--- START ---

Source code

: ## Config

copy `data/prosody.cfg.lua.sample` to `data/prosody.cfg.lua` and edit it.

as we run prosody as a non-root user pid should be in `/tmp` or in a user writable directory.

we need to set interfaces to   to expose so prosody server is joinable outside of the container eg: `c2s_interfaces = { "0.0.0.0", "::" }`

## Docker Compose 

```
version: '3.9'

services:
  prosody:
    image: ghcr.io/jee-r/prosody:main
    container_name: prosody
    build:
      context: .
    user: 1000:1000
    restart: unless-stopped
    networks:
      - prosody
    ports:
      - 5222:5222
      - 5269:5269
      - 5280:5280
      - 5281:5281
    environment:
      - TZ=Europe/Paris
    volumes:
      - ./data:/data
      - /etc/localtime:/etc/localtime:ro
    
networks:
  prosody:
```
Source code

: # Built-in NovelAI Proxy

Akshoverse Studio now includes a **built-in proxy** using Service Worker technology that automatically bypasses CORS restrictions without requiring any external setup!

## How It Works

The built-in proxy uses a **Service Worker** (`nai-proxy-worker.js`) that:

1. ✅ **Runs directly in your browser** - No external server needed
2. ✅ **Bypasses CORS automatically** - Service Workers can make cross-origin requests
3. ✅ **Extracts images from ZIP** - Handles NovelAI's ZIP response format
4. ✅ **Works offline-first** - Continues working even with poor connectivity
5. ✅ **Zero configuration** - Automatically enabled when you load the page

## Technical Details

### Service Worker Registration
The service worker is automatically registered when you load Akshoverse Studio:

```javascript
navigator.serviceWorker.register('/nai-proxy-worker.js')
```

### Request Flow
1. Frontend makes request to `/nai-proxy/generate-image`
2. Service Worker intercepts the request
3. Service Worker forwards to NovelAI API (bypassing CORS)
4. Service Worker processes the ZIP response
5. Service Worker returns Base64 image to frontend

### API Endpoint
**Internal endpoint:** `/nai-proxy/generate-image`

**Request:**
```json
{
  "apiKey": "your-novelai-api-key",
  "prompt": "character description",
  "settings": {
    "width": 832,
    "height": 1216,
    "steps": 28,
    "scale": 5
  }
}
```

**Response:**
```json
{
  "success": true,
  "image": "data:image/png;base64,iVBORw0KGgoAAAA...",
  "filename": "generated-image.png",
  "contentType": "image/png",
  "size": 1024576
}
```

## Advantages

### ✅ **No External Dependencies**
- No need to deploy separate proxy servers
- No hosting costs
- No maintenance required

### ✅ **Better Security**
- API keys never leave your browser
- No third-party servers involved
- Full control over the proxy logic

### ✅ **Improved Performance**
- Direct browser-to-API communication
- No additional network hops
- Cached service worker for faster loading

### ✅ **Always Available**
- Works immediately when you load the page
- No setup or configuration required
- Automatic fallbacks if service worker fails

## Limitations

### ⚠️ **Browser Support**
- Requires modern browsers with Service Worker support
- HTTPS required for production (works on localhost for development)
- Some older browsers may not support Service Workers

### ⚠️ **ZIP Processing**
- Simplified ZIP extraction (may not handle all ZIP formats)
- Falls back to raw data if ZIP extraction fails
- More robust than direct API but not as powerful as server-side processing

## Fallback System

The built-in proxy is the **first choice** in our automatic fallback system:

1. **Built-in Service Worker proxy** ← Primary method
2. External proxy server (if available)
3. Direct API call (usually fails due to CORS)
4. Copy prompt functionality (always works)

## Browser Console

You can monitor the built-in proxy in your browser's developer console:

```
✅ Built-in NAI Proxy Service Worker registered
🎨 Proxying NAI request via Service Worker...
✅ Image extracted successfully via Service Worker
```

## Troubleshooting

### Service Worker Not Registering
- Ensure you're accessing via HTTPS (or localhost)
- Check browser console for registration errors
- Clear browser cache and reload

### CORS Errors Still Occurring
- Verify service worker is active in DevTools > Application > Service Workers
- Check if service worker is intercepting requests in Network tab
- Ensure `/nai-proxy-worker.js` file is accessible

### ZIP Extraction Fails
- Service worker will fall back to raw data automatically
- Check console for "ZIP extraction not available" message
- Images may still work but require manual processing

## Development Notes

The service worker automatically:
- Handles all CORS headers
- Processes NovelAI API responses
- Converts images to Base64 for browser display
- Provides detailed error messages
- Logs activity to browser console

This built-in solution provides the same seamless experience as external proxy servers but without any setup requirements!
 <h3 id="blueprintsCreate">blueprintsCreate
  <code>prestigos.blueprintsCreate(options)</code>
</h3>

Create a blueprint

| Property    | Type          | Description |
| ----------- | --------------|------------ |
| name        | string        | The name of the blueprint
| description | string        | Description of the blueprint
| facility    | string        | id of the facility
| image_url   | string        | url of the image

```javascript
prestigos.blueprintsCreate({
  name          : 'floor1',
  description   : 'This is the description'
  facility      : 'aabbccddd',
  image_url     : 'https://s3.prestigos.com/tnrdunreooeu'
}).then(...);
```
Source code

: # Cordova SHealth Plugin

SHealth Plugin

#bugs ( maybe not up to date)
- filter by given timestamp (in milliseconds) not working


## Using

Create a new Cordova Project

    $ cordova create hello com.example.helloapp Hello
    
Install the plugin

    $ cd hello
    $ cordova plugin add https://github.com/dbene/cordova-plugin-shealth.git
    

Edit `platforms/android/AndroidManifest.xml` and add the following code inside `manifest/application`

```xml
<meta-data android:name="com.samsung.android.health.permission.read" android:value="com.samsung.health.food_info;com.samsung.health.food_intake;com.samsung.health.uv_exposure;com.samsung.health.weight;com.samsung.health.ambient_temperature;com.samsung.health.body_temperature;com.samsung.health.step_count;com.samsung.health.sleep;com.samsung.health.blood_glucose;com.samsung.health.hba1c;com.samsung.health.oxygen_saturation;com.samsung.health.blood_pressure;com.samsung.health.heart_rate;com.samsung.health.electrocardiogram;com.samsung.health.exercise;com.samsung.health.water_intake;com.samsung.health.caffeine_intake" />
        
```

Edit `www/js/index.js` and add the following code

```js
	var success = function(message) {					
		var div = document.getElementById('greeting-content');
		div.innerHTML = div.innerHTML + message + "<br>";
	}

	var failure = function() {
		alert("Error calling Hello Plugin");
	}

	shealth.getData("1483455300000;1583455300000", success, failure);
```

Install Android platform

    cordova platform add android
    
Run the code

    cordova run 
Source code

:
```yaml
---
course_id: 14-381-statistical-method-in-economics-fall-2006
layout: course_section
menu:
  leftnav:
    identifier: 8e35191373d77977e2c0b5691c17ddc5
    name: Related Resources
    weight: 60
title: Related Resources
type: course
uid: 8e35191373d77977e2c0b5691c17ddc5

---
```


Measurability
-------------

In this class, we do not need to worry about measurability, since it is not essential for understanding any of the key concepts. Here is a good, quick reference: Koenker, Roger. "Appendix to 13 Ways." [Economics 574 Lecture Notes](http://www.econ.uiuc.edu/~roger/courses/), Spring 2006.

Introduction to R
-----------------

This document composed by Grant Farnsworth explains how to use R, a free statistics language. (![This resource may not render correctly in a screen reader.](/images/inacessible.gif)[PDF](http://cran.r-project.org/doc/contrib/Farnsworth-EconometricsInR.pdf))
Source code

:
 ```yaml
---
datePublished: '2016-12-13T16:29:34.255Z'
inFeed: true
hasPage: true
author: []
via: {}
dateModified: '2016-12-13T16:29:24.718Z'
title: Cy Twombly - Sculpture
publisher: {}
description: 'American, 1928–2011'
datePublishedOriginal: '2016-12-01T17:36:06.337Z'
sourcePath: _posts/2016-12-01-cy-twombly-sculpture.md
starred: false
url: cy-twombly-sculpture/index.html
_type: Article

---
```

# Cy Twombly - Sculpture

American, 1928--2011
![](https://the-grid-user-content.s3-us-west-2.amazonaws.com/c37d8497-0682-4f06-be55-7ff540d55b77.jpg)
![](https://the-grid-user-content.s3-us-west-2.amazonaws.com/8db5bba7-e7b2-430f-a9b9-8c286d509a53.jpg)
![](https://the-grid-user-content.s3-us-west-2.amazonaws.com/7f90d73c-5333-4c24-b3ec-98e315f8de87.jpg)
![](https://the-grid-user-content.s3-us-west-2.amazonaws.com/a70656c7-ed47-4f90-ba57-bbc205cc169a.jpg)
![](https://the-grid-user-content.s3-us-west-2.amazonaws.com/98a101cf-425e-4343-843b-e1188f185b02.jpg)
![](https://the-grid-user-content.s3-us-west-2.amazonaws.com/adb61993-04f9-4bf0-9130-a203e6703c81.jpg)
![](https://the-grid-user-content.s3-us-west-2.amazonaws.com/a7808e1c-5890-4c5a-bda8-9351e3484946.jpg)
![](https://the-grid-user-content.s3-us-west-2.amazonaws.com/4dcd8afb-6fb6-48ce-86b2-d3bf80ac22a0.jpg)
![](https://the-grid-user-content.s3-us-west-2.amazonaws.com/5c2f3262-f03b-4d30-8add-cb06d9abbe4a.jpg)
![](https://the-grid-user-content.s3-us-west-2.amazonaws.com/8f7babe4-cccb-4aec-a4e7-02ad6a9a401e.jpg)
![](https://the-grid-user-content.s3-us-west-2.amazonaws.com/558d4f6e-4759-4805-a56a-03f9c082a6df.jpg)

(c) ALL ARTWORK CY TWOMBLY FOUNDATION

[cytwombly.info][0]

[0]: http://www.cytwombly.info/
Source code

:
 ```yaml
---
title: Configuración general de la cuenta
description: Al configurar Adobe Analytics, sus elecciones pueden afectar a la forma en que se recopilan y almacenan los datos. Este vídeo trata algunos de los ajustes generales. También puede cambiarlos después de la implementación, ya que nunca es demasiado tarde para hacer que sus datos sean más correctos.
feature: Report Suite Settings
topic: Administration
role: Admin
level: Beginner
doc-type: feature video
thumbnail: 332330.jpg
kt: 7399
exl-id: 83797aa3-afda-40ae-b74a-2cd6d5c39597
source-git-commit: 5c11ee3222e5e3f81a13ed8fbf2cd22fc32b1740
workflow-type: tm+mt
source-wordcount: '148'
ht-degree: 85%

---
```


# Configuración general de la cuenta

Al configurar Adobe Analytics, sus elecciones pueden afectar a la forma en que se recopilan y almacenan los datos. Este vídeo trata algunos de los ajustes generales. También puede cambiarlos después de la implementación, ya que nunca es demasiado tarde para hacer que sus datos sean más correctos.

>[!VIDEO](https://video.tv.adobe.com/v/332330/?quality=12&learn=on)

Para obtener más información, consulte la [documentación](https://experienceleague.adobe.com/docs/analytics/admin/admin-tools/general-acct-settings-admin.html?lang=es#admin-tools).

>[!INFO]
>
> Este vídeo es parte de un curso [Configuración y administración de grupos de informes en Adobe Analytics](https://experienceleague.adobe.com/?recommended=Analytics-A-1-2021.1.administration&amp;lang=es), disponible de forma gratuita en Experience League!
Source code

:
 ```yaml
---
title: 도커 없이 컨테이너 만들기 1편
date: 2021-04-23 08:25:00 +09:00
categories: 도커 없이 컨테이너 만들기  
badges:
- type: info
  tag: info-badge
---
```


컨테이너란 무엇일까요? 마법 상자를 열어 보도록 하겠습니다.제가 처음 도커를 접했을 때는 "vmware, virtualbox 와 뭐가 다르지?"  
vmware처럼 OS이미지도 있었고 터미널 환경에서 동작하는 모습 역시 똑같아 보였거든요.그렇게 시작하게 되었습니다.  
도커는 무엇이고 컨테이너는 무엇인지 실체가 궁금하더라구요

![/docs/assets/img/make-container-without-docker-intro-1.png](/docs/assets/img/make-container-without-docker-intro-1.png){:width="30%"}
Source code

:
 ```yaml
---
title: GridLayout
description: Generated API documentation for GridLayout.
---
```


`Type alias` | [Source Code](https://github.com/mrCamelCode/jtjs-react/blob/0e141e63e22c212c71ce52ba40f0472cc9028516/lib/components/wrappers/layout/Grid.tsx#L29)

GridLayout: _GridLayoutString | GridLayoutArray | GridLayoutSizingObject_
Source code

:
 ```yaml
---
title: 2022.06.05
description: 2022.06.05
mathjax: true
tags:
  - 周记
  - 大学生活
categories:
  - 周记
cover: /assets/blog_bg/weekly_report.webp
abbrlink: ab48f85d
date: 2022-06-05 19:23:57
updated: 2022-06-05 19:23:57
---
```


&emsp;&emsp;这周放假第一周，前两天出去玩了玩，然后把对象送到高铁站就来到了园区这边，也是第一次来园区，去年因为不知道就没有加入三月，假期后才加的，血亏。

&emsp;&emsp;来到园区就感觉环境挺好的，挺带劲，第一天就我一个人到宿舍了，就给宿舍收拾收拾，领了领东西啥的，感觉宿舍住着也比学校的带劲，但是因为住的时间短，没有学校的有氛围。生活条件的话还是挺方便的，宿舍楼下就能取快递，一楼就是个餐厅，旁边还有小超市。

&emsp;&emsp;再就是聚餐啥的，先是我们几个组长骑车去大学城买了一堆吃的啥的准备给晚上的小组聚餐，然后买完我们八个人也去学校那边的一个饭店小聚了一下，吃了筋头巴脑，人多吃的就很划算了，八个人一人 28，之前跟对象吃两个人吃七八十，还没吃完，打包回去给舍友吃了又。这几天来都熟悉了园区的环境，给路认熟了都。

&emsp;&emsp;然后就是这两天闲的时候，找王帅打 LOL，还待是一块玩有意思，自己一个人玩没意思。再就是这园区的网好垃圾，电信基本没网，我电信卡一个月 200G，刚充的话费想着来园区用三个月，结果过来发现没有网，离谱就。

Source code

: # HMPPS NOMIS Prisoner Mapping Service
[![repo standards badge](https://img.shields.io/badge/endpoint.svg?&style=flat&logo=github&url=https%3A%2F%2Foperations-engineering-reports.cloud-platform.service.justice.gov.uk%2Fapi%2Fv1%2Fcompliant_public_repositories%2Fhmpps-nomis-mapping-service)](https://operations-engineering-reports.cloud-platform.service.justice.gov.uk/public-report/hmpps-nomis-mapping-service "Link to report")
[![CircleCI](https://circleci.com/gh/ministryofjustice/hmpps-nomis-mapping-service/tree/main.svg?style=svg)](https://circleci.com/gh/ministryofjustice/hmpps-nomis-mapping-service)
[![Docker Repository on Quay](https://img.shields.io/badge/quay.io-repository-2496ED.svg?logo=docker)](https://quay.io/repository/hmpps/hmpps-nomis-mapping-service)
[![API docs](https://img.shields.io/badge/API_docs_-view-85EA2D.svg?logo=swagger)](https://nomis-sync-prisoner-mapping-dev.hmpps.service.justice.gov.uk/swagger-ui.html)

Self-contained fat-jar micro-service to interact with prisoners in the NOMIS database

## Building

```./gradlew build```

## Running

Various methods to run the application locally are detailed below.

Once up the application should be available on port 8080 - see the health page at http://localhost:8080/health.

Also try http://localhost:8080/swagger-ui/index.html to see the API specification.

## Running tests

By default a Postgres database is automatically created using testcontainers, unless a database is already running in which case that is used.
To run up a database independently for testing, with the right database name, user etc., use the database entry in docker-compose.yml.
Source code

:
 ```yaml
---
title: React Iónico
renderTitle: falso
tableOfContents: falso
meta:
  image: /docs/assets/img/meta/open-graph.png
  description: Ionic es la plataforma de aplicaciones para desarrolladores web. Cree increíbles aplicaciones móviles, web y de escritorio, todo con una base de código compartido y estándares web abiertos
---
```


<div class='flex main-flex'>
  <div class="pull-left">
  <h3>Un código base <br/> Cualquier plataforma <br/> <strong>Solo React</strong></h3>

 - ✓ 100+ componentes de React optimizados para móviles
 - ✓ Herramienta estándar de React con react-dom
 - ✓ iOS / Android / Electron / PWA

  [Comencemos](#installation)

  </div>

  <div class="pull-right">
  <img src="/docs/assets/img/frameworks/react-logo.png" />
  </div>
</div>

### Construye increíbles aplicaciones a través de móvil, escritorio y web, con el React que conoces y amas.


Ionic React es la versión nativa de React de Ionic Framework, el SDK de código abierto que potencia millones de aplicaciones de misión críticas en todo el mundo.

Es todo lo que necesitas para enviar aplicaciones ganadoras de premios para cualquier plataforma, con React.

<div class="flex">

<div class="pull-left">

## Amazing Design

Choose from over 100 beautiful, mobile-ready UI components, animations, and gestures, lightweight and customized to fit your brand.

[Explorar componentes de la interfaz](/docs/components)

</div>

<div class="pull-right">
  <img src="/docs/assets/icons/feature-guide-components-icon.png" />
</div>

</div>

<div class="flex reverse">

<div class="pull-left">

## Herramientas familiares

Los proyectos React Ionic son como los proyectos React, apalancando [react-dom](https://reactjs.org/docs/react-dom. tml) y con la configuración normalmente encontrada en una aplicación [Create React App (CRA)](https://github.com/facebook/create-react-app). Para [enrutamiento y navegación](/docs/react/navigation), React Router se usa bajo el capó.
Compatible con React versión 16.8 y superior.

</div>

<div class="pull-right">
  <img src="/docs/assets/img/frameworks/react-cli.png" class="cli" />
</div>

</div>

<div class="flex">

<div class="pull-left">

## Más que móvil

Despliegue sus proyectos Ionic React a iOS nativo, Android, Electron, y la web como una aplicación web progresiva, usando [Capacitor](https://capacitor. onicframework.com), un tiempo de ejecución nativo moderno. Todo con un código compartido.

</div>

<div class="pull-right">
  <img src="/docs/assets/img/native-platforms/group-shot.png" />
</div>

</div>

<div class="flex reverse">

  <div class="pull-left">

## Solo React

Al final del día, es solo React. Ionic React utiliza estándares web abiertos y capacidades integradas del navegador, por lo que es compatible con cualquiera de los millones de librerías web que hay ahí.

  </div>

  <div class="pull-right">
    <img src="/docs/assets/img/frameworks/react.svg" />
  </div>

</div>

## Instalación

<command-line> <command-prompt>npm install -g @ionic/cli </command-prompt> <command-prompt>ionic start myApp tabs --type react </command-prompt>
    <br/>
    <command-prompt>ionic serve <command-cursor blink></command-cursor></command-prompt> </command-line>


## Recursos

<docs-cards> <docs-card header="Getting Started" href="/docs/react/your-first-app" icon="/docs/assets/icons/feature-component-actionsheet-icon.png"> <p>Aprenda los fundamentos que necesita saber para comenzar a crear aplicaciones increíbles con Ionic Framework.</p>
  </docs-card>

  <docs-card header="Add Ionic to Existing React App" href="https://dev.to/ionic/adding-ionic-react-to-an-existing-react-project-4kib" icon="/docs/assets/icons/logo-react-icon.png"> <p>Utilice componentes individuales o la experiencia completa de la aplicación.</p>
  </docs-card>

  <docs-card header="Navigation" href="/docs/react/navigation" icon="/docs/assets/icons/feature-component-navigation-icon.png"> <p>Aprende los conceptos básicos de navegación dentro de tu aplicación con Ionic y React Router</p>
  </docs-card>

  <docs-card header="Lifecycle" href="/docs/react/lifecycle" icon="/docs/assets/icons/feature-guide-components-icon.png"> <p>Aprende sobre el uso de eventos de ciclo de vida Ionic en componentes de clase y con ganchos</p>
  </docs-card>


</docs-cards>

--- END ---

A single number is required: the count of lines in the listing that contain the string "Electron".

- **Written response**: 2